The business world is already preparing for that.

Gen Z & Social Media

Much like Generation Y is “killing” many industries, like casual dining chains, napkins, and home-improvement stores, Gen Z is already killing Facebook. This generation moves further and further away from Facebook, in favor of other social media platforms. In pure numbers, it’s big enough to shape the economy and bring about the forces of creative destruction. This could mean bad news for FB’s business in the future but time will tell.

Snapchat, Instagram, and YouTube – this is where you will find today’s young audiences.

Pew Research Center’s survey for 2018 states that Facebook had dominated the social media landscape among America’s youth – but it is no longer the most popular online platform among teens.

In the last 3 years, things have changed a lot:

About half of US teens aged 13 to 17 say they use Facebook, which is coming 4th in their choices. 71% used to be on Facebook which is down by 20%. On the contrary, 20% more teens use Instagram nowadays.
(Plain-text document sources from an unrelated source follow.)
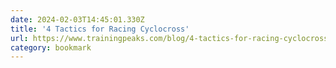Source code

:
 ```yaml
---
date: 2024-02-03T14:45:01.330Z
title: '4 Tactics for Racing Cyclocross'
url: https://www.trainingpeaks.com/blog/4-tactics-for-racing-cyclocross/
category: bookmark
---
```

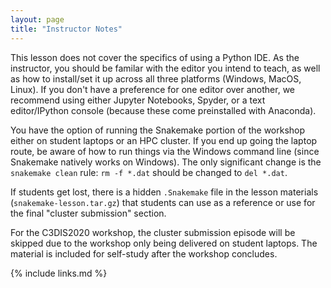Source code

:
 ```yaml
---
layout: page
title: "Instructor Notes"
---
```


This lesson does not cover the specifics of using a Python IDE.
As the instructor, you should be familar with the editor you intend to teach,
as well as how to install/set it up across all three platforms (Windows, MacOS, Linux).
If you don't have a preference for one editor over another,
we recommend using either Jupyter Notebooks, Spyder, or a text editor/IPython console
(because these come preinstalled with Anaconda).

You have the option of running the Snakemake portion of the workshop either on student laptops or an HPC cluster.
If you end up going the laptop route,
be aware of how to run things via the Windows command line
(since Snakemake natively works on Windows).
The only significant change is the `snakemake clean` rule:
`rm -f *.dat` should be changed to `del *.dat`.

If students get lost, there is a hidden `.Snakemake` file in the lesson materials
(`snakemake-lesson.tar.gz`)
that students can use as a reference or use for the final "cluster submission" section.

For the C3DIS2020 workshop, the cluster submission episode will be skipped
due to the workshop only being delivered on student laptops. The material is
included for self-study after the workshop concludes.

{% include links.md %}
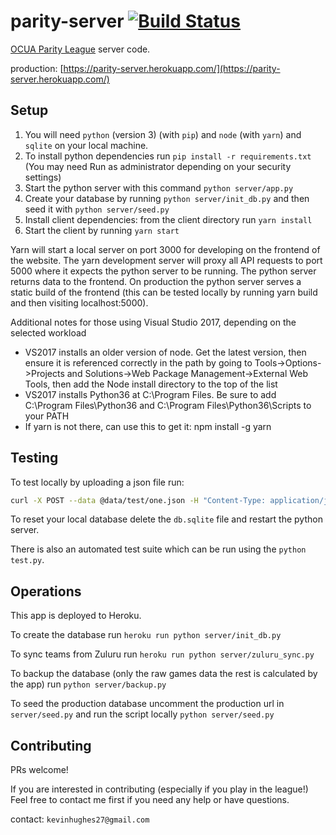 parity-server [![Build Status](https://travis-ci.org/kevinhughes27/parity-server.svg?branch=master)](https://travis-ci.org/kevinhughes27/parity-server)
=============

[OCUA Parity League](http://www.ocua.ca/Parity-League) server code.

production: [https://parity-server.herokuapp.com/](https://parity-server.herokuapp.com/)


Setup
-----

1. You will need `python` (version 3) (with `pip`) and `node` (with `yarn`) and `sqlite` on your local machine.
2. To install python dependencies run `pip install -r requirements.txt` (You may need Run as administrator depending on your security settings)
3. Start the python server with this command `python server/app.py`
4. Create your database by running `python server/init_db.py` and then seed it with `python server/seed.py`
5. Install client dependencies: from the client directory run `yarn install`
6. Start the client by running `yarn start`

Yarn will start a local server on port 3000 for developing on the frontend of the website. The yarn development server will proxy all API requests to port 5000 where it expects the python server to be running. The python server returns data to the frontend. On production the python server serves a static build of the frontend (this can be tested locally by running yarn build and then visiting localhost:5000).

Additional notes for those using Visual Studio 2017, depending on the selected workload
- VS2017 installs an older version of node. Get the latest version, then ensure it is referenced correctly in the path by going to Tools->Options->Projects and Solutions->Web Package Management->External Web Tools, then add the Node install directory to the top of the list
- VS2017 installs Python36 at C:\Program Files. Be sure to add C:\Program Files\Python36 and C:\Program Files\Python36\Scripts to your PATH
- If yarn is not there, can use this to get it: npm install -g yarn

Testing
-------

To test locally by uploading a json file run:

```sh
curl -X POST --data @data/test/one.json -H "Content-Type: application/json" http://localhost:5000/upload
```

To reset your local database delete the `db.sqlite` file and restart the python server.

There is also an automated test suite which can be run using the `python test.py`.


Operations
----------

This app is deployed to Heroku.


To create the database run `heroku run python server/init_db.py`


To sync teams from Zuluru run `heroku run python server/zuluru_sync.py`


To backup the database (only the raw games data the rest is calculated by the app) run `python server/backup.py`


To seed the production database uncomment the production url in `server/seed.py` and run the script locally `python server/seed.py`


Contributing
------------

PRs welcome!

If you are interested in contributing (especially if you play in the league!) Feel free to contact me first if you need any help or have questions.

contact: `kevinhughes27@gmail.com`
45% of teens say they use the internet “almost constantly,” nearly double the percentage since the 2015 survey. If you add this to another 44% who goes online several times a day, this means that nine-in-ten teens go online multiple times per day.

In addition, 95% of teens now say they have a smartphone or access to one, which means that virtually almost every teen in the US can consume internet content.

Furthermore, over 90% of Gen Z is consuming content on social media but recognizes that, at the same time, social media have a downside: 62% of Gen Zers feel that social media have a positive impact on them and 67% say it sometimes makes them feel sad, anxious, or depressed.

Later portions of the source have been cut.